Another vaccine delivery strategy is based on a polylactide-co-glycolide (PLG) matrix containing immobilized CpG ODN, granulocyte-macrophage colony-stimulating factor (GM-CSF) to promote dendritic cell recruitment, and autologous tumor lysate that confers multiple antigens.[224] The scaffold leads to robust priming of CTLs and local and systemic anti-tumor responses in a B16 melanoma model. This study has led to the first personalized biomaterial-based cancer immunotherapy, called WDVAX, which has recently moved to a phase I clinical trial for stage IV melanoma.[225]

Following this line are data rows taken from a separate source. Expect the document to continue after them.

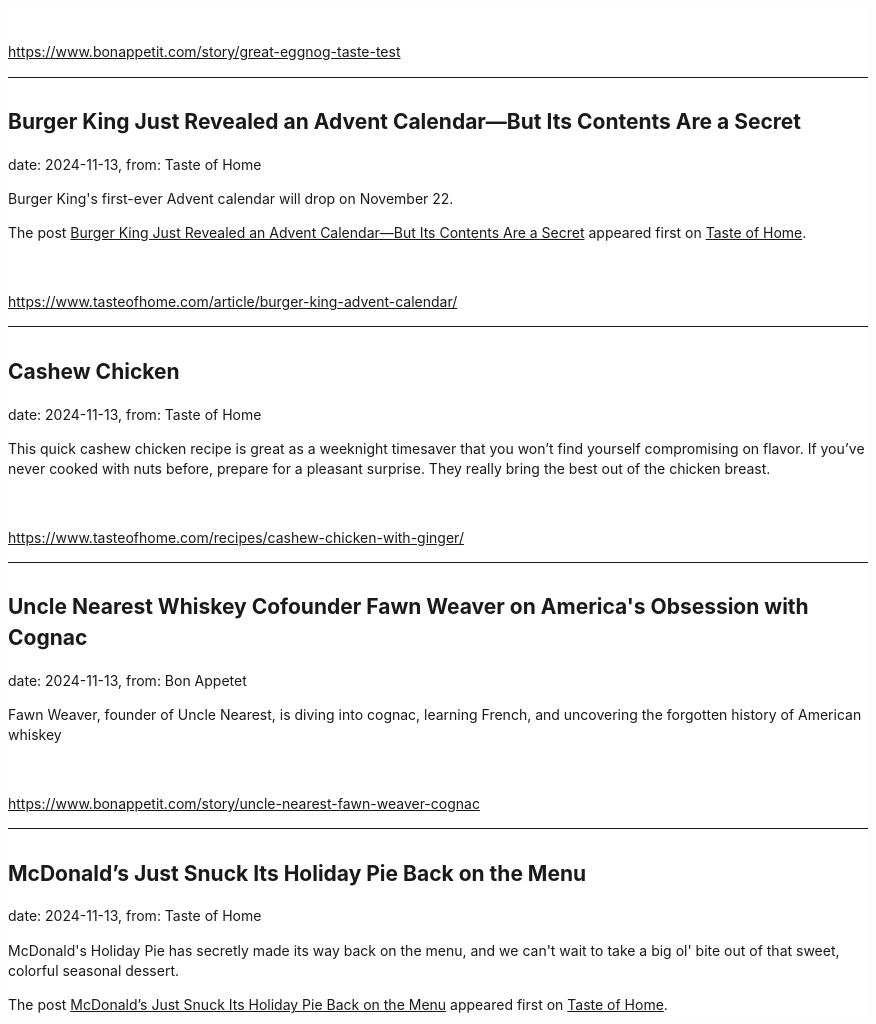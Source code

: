 <br> 

<https://www.bonappetit.com/story/great-eggnog-taste-test>

---

## Burger King Just Revealed an Advent Calendar—But Its Contents Are a Secret

date: 2024-11-13, from: Taste of Home

<p>Burger King's first-ever Advent calendar will drop on November 22.</p>
<p>The post <a href="https://www.tasteofhome.com/article/burger-king-advent-calendar/">Burger King Just Revealed an Advent Calendar—But Its Contents Are a Secret</a> appeared first on <a href="https://www.tasteofhome.com">Taste of Home</a>.</p>
 

<br> 

<https://www.tasteofhome.com/article/burger-king-advent-calendar/>

---

## Cashew Chicken

date: 2024-11-13, from: Taste of Home

<span style="font-weight: 400;">This quick cashew chicken recipe is great as a weeknight timesaver that you won’t find yourself compromising on flavor. If you’ve never cooked with nuts before, prepare for a pleasant surprise. They really bring the best out of the chicken breast. </span> 

<br> 

<https://www.tasteofhome.com/recipes/cashew-chicken-with-ginger/>

---

## Uncle Nearest Whiskey Cofounder Fawn Weaver on America's Obsession with Cognac

date: 2024-11-13, from: Bon Appetet

Fawn Weaver, founder of Uncle Nearest, is diving into cognac, learning French, and uncovering the forgotten history of American whiskey 

<br> 

<https://www.bonappetit.com/story/uncle-nearest-fawn-weaver-cognac>

---

## McDonald’s Just Snuck Its Holiday Pie Back on the Menu

date: 2024-11-13, from: Taste of Home

<p>McDonald's Holiday Pie has secretly made its way back on the menu, and we can't wait to take a big ol' bite out of that sweet, colorful seasonal dessert.</p>
<p>The post <a href="https://www.tasteofhome.com/article/mcdonalds-holiday-pie-2024/">McDonald&#8217;s Just Snuck Its Holiday Pie Back on the Menu</a> appeared first on <a href="https://www.tasteofhome.com">Taste of Home</a>.</p>
 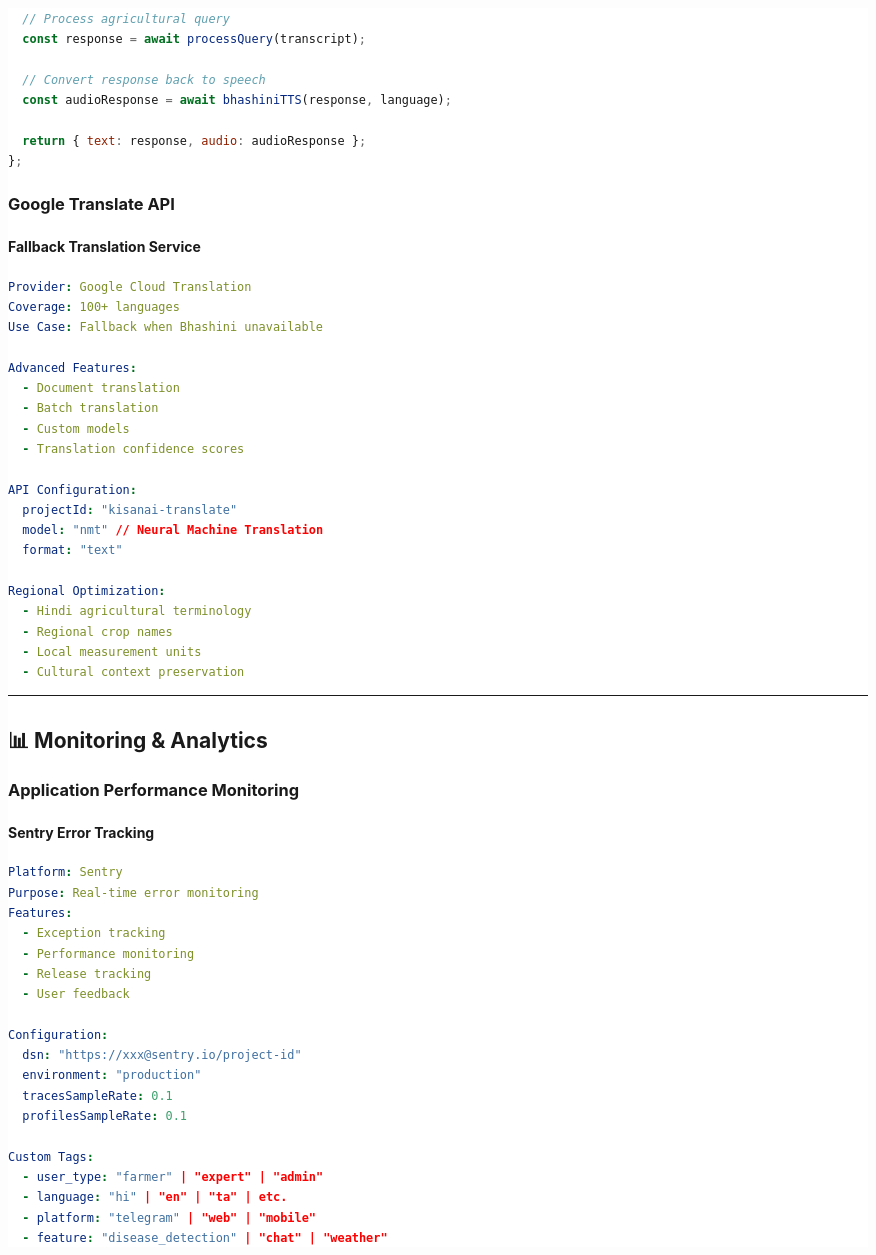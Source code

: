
 ```javascript
  // Process agricultural query
  const response = await processQuery(transcript);
  
  // Convert response back to speech
  const audioResponse = await bhashiniTTS(response, language);
  
  return { text: response, audio: audioResponse };
};
```

### **Google Translate API**

#### **Fallback Translation Service**
```yaml
Provider: Google Cloud Translation
Coverage: 100+ languages
Use Case: Fallback when Bhashini unavailable

Advanced Features:
  - Document translation
  - Batch translation
  - Custom models
  - Translation confidence scores

API Configuration:
  projectId: "kisanai-translate"
  model: "nmt" // Neural Machine Translation
  format: "text"
  
Regional Optimization:
  - Hindi agricultural terminology
  - Regional crop names
  - Local measurement units
  - Cultural context preservation
```

---

## 📊 **Monitoring & Analytics**

### **Application Performance Monitoring**

#### **Sentry Error Tracking**
```yaml
Platform: Sentry
Purpose: Real-time error monitoring
Features:
  - Exception tracking
  - Performance monitoring
  - Release tracking
  - User feedback

Configuration:
  dsn: "https://xxx@sentry.io/project-id"
  environment: "production"
  tracesSampleRate: 0.1
  profilesSampleRate: 0.1

Custom Tags:
  - user_type: "farmer" | "expert" | "admin"
  - language: "hi" | "en" | "ta" | etc.
  - platform: "telegram" | "web" | "mobile"
  - feature: "disease_detection" | "chat" | "weather"
```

Lymph node-targeting vaccines have also been designed, informed by the capacity of albumin to capture and deliver dyes to the lymph node (LN) for cancer biopsies.[226] Amphiphilic vaccines synthesized with a lipophilic albumin-binding tail and conjugated to a heterobifunctional PEG polymer accumulate in the LN and generate a 30-fold increase in T cell priming, thereby enhancing tumor killing while limiting systemic toxicity.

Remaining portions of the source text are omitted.